[Start of Attachment]

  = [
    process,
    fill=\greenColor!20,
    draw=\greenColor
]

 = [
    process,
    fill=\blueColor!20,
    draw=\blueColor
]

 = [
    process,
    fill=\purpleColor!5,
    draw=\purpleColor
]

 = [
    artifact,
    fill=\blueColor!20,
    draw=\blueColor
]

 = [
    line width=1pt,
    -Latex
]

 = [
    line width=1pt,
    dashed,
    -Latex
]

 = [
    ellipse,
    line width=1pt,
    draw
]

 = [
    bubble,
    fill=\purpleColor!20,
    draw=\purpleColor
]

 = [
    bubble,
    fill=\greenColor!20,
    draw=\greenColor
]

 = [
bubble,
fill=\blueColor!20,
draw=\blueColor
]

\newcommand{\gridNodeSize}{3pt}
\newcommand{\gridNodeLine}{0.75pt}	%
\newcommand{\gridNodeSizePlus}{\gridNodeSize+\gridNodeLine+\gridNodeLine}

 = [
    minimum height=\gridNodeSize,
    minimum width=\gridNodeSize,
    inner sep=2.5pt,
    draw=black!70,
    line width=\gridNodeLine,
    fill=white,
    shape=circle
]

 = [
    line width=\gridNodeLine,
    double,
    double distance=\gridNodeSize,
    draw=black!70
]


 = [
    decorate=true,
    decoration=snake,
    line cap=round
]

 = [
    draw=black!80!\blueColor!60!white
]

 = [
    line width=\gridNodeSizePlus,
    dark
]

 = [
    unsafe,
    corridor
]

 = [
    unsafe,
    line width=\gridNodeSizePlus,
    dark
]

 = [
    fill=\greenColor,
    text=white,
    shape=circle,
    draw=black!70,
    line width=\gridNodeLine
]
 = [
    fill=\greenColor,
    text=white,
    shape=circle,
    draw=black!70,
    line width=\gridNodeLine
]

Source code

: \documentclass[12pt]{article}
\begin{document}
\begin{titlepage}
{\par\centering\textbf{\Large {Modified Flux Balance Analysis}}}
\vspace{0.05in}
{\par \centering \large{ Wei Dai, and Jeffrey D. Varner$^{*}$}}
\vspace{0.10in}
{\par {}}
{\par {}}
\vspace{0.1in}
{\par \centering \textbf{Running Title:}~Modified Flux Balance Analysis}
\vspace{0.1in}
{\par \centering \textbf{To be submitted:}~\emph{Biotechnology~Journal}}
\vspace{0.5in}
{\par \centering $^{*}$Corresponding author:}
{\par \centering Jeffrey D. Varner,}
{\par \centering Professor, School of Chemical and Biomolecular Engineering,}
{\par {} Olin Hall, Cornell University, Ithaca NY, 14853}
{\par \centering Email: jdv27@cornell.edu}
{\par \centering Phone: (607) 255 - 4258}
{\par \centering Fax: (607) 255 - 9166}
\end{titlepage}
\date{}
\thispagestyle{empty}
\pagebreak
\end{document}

[End of Attachment]

Each line of the listing that includes the word "Jeffrey" counts once; give the total as a single number.

2